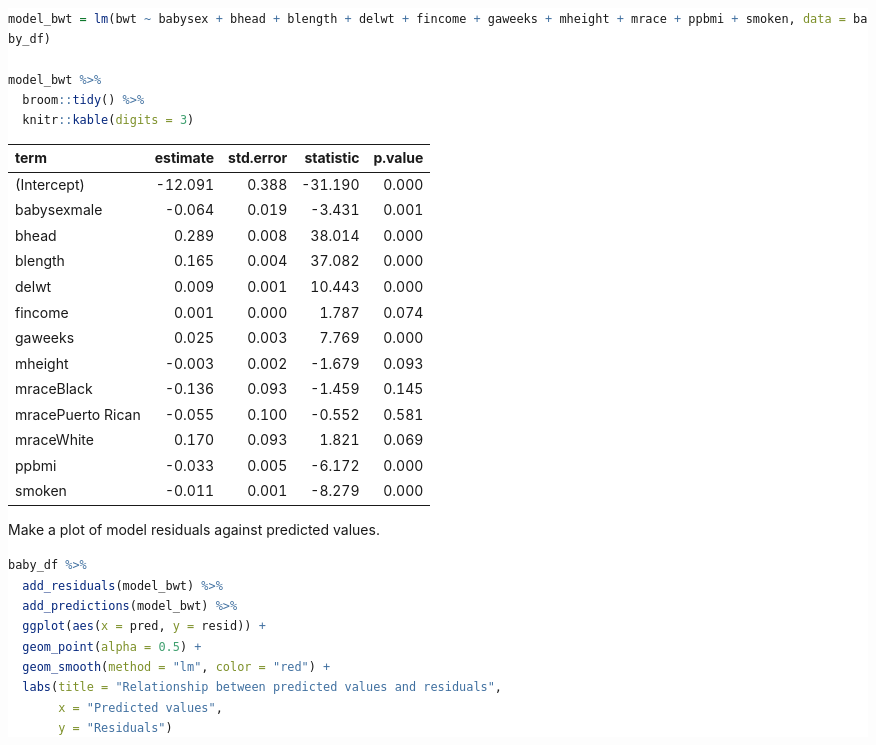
``` r
model_bwt = lm(bwt ~ babysex + bhead + blength + delwt + fincome + gaweeks + mheight + mrace + ppbmi + smoken, data = baby_df)

model_bwt %>% 
  broom::tidy() %>% 
  knitr::kable(digits = 3)
```

| term              | estimate | std.error | statistic | p.value |
|:------------------|---------:|----------:|----------:|--------:|
| (Intercept)       |  -12.091 |     0.388 |   -31.190 |   0.000 |
| babysexmale       |   -0.064 |     0.019 |    -3.431 |   0.001 |
| bhead             |    0.289 |     0.008 |    38.014 |   0.000 |
| blength           |    0.165 |     0.004 |    37.082 |   0.000 |
| delwt             |    0.009 |     0.001 |    10.443 |   0.000 |
| fincome           |    0.001 |     0.000 |     1.787 |   0.074 |
| gaweeks           |    0.025 |     0.003 |     7.769 |   0.000 |
| mheight           |   -0.003 |     0.002 |    -1.679 |   0.093 |
| mraceBlack        |   -0.136 |     0.093 |    -1.459 |   0.145 |
| mracePuerto Rican |   -0.055 |     0.100 |    -0.552 |   0.581 |
| mraceWhite        |    0.170 |     0.093 |     1.821 |   0.069 |
| ppbmi             |   -0.033 |     0.005 |    -6.172 |   0.000 |
| smoken            |   -0.011 |     0.001 |    -8.279 |   0.000 |

Make a plot of model residuals against predicted values.

``` r
baby_df %>% 
  add_residuals(model_bwt) %>% 
  add_predictions(model_bwt) %>% 
  ggplot(aes(x = pred, y = resid)) + 
  geom_point(alpha = 0.5) +
  geom_smooth(method = "lm", color = "red") +
  labs(title = "Relationship between predicted values and residuals", 
       x = "Predicted values", 
       y = "Residuals")
```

▸ WHAT YOU WILL DO: Return every entry word for word, minus the pictures.

▸ TASK ANSWER:
``` r
model_bwt = lm(bwt ~ babysex + bhead + blength + delwt + fincome + gaweeks + mheight + mrace + ppbmi + smoken, data = baby_df)

model_bwt %>% 
  broom::tidy() %>% 
  knitr::kable(digits = 3)
```

| term              | estimate | std.error | statistic | p.value |
|:------------------|---------:|----------:|----------:|--------:|
| (Intercept)       |  -12.091 |     0.388 |   -31.190 |   0.000 |
| babysexmale       |   -0.064 |     0.019 |    -3.431 |   0.001 |
| bhead             |    0.289 |     0.008 |    38.014 |   0.000 |
| blength           |    0.165 |     0.004 |    37.082 |   0.000 |
| delwt             |    0.009 |     0.001 |    10.443 |   0.000 |
| fincome           |    0.001 |     0.000 |     1.787 |   0.074 |
| gaweeks           |    0.025 |     0.003 |     7.769 |   0.000 |
| mheight           |   -0.003 |     0.002 |    -1.679 |   0.093 |
| mraceBlack        |   -0.136 |     0.093 |    -1.459 |   0.145 |
| mracePuerto Rican |   -0.055 |     0.100 |    -0.552 |   0.581 |
| mraceWhite        |    0.170 |     0.093 |     1.821 |   0.069 |
| ppbmi             |   -0.033 |     0.005 |    -6.172 |   0.000 |
| smoken            |   -0.011 |     0.001 |    -8.279 |   0.000 |

Make a plot of model residuals against predicted values.

``` r
baby_df %>% 
  add_residuals(model_bwt) %>% 
  add_predictions(model_bwt) %>% 
  ggplot(aes(x = pred, y = resid)) + 
  geom_point(alpha = 0.5) +
  geom_smooth(method = "lm", color = "red") +
  labs(title = "Relationship between predicted values and residuals", 
       x = "Predicted values", 
       y = "Residuals")
```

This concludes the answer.